The Family Reunion (1939) was T. S. Eliot’s second play, and the first in which he transferred verse drama to settings resembling the “society play.” Properly speaking, The Family Reunion constitutes Eliot’s fourth venture into theatre after the loose fragments of Sweeney Agonistes (1932), the pageant play The Rock (1934), and the successfully commissioned Murder in the Cathedral (1935). Moreover, it closes the cycle of Eliot’s theatrical production in the 1930s; not until a decade later, in 1949, would he stage The Cocktail Party.
Apart from being a chronological bridge between what could be called a “first” and a “second” phase in Eliot’s theatre production, The Family Reunion is crucial to his conception of drama aesthetics: it sets the metrical standards that will move his theatre, from an acute consciousness of poetic rhythm to verse that is very close to casual conversation. Moreover, shortly after the staging of The Cocktail Party, Eliot gave a detailed account of his attempts and failures, as well as of the lessons learnt from The Family Reunion, in his essay “Poetry and Drama” (1951). There, he describes the predominant metrical pattern used in this work, in combination with other rhetorical effects that he would later discard: “a line of varying length and a varying number of syllables, with a caesura and three stresses . . . the only rule being that there must be one stress on one side of the caesura and two on the other” (Eliot, “Poetry and Drama” 599). Furthermore, he affirms that he will aim to improve this same pattern in successive plays.
In his attempt to depict the “drawing room” atmosphere of The Family Reunion within the wider meaning of myth, Eliot designs the plot clearly drawing on a classical cycle: Aeschylus’ Oresteia (5th century BC), especially the trilogy’s third part, The Eumenides. The hero, Orestes, has avenged his father Agamemnon by slaying his mother, Clytemnestra. Once his mother is slain, however, the young prince beholds the Eumenides, who order him to depart, though they remain invisible to the chorus of the women of Argos. In the opening scene of The Family Reunion, the heir to a decaying manor (Harry) is awaited by his domineering mother (Amy), his sybil-like aunt (Agatha) and a group of dull relatives who alternately act as themselves and as the choir –in the latter case, speaking “beyond character”, i.e. as a single body and in a ritualistic register. Harry, who returns home after years of absence, is burdened with the suspicion that he has thrown his unstable wife off the deck of an ocean liner, a fact that remains unclear. His guilt takes the form of the Eumenides, invisible to the rest of the family. All this is unravelled in a long first act, divided into three scenes.
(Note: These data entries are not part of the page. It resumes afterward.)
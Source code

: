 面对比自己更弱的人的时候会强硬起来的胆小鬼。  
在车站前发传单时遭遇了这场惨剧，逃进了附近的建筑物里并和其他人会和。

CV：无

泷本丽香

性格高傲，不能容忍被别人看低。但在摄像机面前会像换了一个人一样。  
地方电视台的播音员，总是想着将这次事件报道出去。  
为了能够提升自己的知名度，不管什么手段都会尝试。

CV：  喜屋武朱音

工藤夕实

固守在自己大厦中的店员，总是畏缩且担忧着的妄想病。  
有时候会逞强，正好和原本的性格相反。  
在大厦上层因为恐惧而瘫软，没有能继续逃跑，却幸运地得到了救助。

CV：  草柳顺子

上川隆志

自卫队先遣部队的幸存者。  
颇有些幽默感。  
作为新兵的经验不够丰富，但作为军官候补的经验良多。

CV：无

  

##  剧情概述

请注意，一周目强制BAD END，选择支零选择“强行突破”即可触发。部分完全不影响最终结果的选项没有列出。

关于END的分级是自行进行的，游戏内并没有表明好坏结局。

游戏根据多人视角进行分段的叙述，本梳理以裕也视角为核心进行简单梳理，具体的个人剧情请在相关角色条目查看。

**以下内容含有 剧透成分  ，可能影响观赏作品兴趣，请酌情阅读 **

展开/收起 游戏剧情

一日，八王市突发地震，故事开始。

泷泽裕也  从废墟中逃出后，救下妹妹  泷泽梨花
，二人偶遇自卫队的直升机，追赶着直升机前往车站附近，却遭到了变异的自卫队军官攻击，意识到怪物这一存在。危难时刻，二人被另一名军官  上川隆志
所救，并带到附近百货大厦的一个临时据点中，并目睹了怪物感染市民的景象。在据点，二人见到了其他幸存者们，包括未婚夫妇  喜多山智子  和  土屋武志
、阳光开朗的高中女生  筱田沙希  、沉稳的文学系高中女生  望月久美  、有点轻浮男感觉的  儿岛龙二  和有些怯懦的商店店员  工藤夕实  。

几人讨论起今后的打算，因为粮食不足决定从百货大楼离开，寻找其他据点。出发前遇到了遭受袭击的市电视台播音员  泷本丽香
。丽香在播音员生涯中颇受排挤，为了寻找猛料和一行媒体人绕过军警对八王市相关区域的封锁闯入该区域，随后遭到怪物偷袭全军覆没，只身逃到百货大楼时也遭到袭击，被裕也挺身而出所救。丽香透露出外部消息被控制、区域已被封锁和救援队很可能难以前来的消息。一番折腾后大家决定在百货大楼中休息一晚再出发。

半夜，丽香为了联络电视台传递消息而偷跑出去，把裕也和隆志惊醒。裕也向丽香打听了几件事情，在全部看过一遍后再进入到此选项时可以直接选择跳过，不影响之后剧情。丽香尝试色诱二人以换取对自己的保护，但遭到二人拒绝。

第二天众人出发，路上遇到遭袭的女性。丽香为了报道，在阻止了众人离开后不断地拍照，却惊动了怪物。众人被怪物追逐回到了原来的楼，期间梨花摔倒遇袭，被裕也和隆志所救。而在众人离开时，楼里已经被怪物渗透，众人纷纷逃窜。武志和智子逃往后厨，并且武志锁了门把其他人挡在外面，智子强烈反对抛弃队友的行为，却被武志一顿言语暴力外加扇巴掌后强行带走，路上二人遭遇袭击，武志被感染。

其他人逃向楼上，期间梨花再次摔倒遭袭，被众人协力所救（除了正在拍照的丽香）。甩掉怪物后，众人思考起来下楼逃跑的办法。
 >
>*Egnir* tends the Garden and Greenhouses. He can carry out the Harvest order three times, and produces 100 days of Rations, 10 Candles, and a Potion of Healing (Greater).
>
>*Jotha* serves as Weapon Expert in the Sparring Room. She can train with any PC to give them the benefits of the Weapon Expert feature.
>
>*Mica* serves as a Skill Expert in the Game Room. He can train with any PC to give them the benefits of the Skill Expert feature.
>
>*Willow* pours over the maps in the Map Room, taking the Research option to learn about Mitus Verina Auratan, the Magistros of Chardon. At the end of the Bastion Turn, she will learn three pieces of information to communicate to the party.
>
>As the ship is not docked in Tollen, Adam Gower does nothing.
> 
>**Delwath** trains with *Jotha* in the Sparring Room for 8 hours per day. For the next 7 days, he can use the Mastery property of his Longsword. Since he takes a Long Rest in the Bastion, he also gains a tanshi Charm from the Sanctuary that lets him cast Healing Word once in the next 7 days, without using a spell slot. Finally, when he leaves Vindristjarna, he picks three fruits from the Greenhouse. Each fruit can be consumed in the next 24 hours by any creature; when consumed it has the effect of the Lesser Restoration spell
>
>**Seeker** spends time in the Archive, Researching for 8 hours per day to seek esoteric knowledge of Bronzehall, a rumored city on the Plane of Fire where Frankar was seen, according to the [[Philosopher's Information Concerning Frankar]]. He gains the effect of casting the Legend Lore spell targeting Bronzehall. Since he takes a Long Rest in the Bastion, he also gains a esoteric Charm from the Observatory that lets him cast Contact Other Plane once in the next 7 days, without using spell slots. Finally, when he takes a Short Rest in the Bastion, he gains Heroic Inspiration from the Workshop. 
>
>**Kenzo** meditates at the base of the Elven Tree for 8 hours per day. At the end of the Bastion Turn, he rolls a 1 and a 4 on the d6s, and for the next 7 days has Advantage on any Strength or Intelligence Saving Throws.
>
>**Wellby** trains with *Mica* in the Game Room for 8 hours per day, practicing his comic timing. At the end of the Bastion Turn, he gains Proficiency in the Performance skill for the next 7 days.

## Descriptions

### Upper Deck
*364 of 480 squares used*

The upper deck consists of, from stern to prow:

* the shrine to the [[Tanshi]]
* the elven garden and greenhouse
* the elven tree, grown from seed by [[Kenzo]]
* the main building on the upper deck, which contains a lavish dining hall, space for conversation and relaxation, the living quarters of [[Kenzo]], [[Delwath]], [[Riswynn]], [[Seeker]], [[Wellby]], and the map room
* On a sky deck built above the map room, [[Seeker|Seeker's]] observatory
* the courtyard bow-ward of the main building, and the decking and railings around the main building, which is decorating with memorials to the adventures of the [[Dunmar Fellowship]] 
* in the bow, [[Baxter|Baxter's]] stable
Eliot’s religious conversion lies behind the play’s message of sacrifice and expiation. Furthermore, it remains more faithful to its Greek source in plot than it seems at first – something that we learn in its denouement, while several onstage strategies, visual and verbal, make this connection explicit to the spectator. In plays he will later write, Eliot will deliberately obscure such connections and avoid scenes not fully relevant to a realistic atmosphere.
The characters that lead Harry through the painful process of coming to terms with a destiny of renunciation and divine love after the tragic events are mainly two: his aunt Agatha and his cousin Mary, with whom he could have, at last, known the blessings of human love. At different levels, they are the “watchers and waiters” of the protagonist’s spiritual education that culminates in Act II. Through abundant dialogue and very little action, the character refocuses his earlier desperation – akin to that of Eliot’s initial heroes: Sweeney, Prufrock, Gerontion – at the same time that he purposefully approaches salvation. Language itself is the topic of the most crucial exchanges among these characters: verbs expressing the process of cognition, such as “mean”, “explain”, “understand,” are recurrent terms used by all the characters.
After the success of Eliot’s previous play, Murder in the Cathedral, critical reception for The Family Reunion was cautious. Many critics were baffled by the blending of trivial and transcendental elements. Eventually, Eliot’s later comedies, for which this play paved the way, would come to be more enthusiastically appreciated. Carmen Conde’s version for the Spanish staging of the play in 1957 received equally mixed criticism: the weight of high-brow literature over mere action was alternately praised and questioned.